* _Aim of the exercise_:
Set down all of the records exactly.

Available data: Begin

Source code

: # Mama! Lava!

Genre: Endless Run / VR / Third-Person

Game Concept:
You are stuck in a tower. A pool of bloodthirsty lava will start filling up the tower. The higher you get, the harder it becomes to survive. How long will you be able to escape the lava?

Available data: End

* _Answer to the problem_:
Source code

: # Mama! Lava!

Genre: Endless Run / VR / Third-Person

Game Concept:
You are stuck in a tower. A pool of bloodthirsty lava will start filling up the tower. The higher you get, the harder it becomes to survive. How long will you be able to escape the lava?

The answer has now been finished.